RICHMOND (AP) The harsh winter cost the cash-strapped Virginia Department of Transportation more than double its budget for snow removal and emergency repairs and left it unable to finish projects due last winter, VDOT announced recently.
Five statewide snow emergencies and nine lesser regional ones cost the agency $165.7 million for plowing roads and fixing the damage done to roads and bridges by the ice and flooding, VDOT said.
The total budget for handling those problems was less than half of that – $74 million.
The overrun means that to meet its highway maintenance needs through June, the end of the current fiscal year, VDOT will have to take $42 million that would have been available for road construction projects next year, VDOT Commissioner Philip Shucet told the Commonwealth Transportation Board at a meeting in Chantilly.

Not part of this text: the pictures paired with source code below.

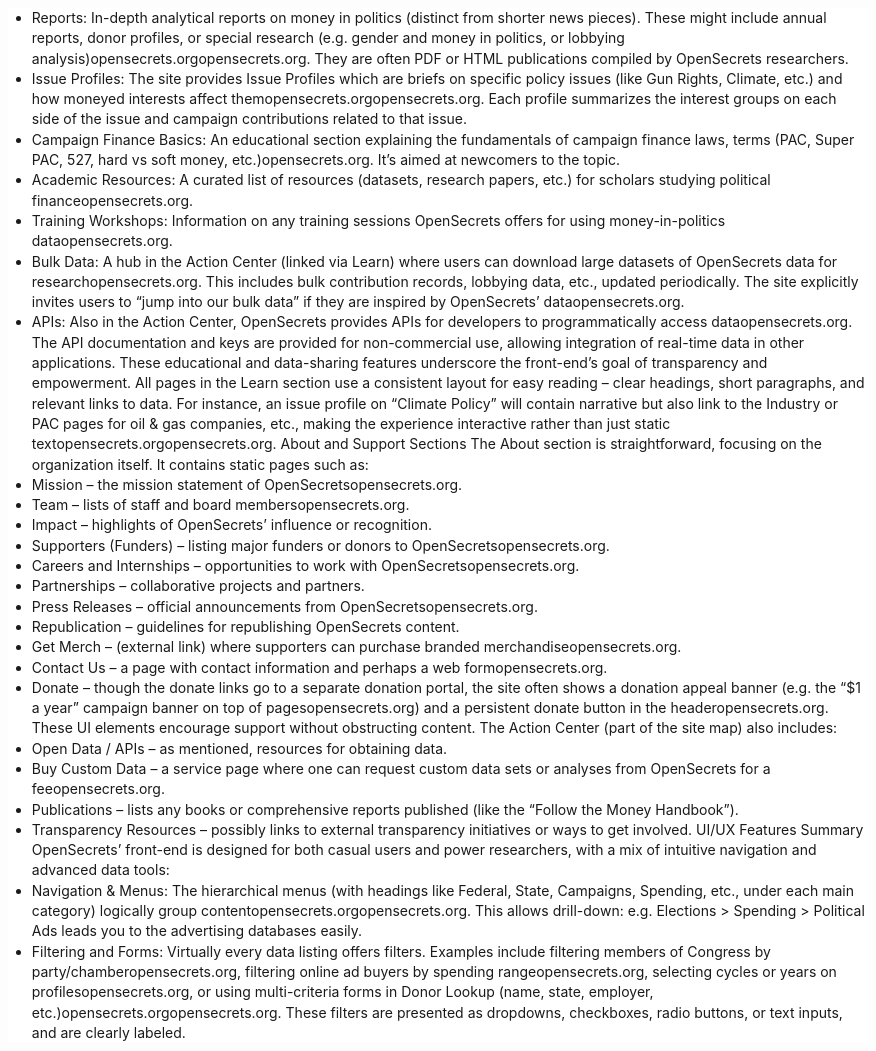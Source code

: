 * Reports: In-depth analytical reports on money in politics (distinct from shorter news pieces). These might include annual reports, donor profiles, or special research (e.g. gender and money in politics, or lobbying analysis)opensecrets.orgopensecrets.org. They are often PDF or HTML publications compiled by OpenSecrets researchers.
* Issue Profiles: The site provides Issue Profiles which are briefs on specific policy issues (like Gun Rights, Climate, etc.) and how moneyed interests affect themopensecrets.orgopensecrets.org. Each profile summarizes the interest groups on each side of the issue and campaign contributions related to that issue.
* Campaign Finance Basics: An educational section explaining the fundamentals of campaign finance laws, terms (PAC, Super PAC, 527, hard vs soft money, etc.)opensecrets.org. It’s aimed at newcomers to the topic.
* Academic Resources: A curated list of resources (datasets, research papers, etc.) for scholars studying political financeopensecrets.org.
* Training Workshops: Information on any training sessions OpenSecrets offers for using money-in-politics dataopensecrets.org.
* Bulk Data: A hub in the Action Center (linked via Learn) where users can download large datasets of OpenSecrets data for researchopensecrets.org. This includes bulk contribution records, lobbying data, etc., updated periodically. The site explicitly invites users to “jump into our bulk data” if they are inspired by OpenSecrets’ dataopensecrets.org.
* APIs: Also in the Action Center, OpenSecrets provides APIs for developers to programmatically access dataopensecrets.org. The API documentation and keys are provided for non-commercial use, allowing integration of real-time data in other applications.
These educational and data-sharing features underscore the front-end’s goal of transparency and empowerment. All pages in the Learn section use a consistent layout for easy reading – clear headings, short paragraphs, and relevant links to data. For instance, an issue profile on “Climate Policy” will contain narrative but also link to the Industry or PAC pages for oil & gas companies, etc., making the experience interactive rather than just static textopensecrets.orgopensecrets.org.
About and Support Sections
The About section is straightforward, focusing on the organization itself. It contains static pages such as:
* Mission – the mission statement of OpenSecretsopensecrets.org.
* Team – lists of staff and board membersopensecrets.org.
* Impact – highlights of OpenSecrets’ influence or recognition.
* Supporters (Funders) – listing major funders or donors to OpenSecretsopensecrets.org.
* Careers and Internships – opportunities to work with OpenSecretsopensecrets.org.
* Partnerships – collaborative projects and partners.
* Press Releases – official announcements from OpenSecretsopensecrets.org.
* Republication – guidelines for republishing OpenSecrets content.
* Get Merch – (external link) where supporters can purchase branded merchandiseopensecrets.org.
* Contact Us – a page with contact information and perhaps a web formopensecrets.org.
* Donate – though the donate links go to a separate donation portal, the site often shows a donation appeal banner (e.g. the “$1 a year” campaign banner on top of pagesopensecrets.org) and a persistent donate button in the headeropensecrets.org. These UI elements encourage support without obstructing content.
The Action Center (part of the site map) also includes:
* Open Data / APIs – as mentioned, resources for obtaining data.
* Buy Custom Data – a service page where one can request custom data sets or analyses from OpenSecrets for a feeopensecrets.org.
* Publications – lists any books or comprehensive reports published (like the “Follow the Money Handbook”).
* Transparency Resources – possibly links to external transparency initiatives or ways to get involved.
UI/UX Features Summary
OpenSecrets’ front-end is designed for both casual users and power researchers, with a mix of intuitive navigation and advanced data tools:
* Navigation & Menus: The hierarchical menus (with headings like Federal, State, Campaigns, Spending, etc., under each main category) logically group contentopensecrets.orgopensecrets.org. This allows drill-down: e.g. Elections > Spending > Political Ads leads you to the advertising databases easily.
* Filtering and Forms: Virtually every data listing offers filters. Examples include filtering members of Congress by party/chamberopensecrets.org, filtering online ad buyers by spending rangeopensecrets.org, selecting cycles or years on profilesopensecrets.org, or using multi-criteria forms in Donor Lookup (name, state, employer, etc.)opensecrets.orgopensecrets.org. These filters are presented as dropdowns, checkboxes, radio buttons, or text inputs, and are clearly labeled.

"This will have no impact on current construction projects. It will only reduce an increase in the construction program for next fiscal year," Shucet said.
The coldest, snowiest Virginia winter in years drove the cost of snow removal alone to $124 million as of March 31, nearly triple the $48 million budgeted for it. Handling highway emergencies cost $30.5 million compared with the budgeted $16 million. Snow preparedness cost $1.2 million more than the budgeted $10 million.
The winter also brought progress on new highway construction nearly to a standstill, according to the agency’s second "report card" grading its performance in several key areas.
None of the projects due for completion the first three months of 2003 came in on time, according to the report card.
Since last July, when the agency began grading itself, VDOT has brought in 28 percent of its projects in on schedule. Seventy-two percent of the projects came in within 120 days of their original completion date.
For the first three months of this year, 39 percent of its contracted projects came in within budgets allowed for them.
Shucet, who took over the agency a year ago, instituted the quarterly report cards in response to criticism that the agency for years had allowed projects to come in late and exceed budgets.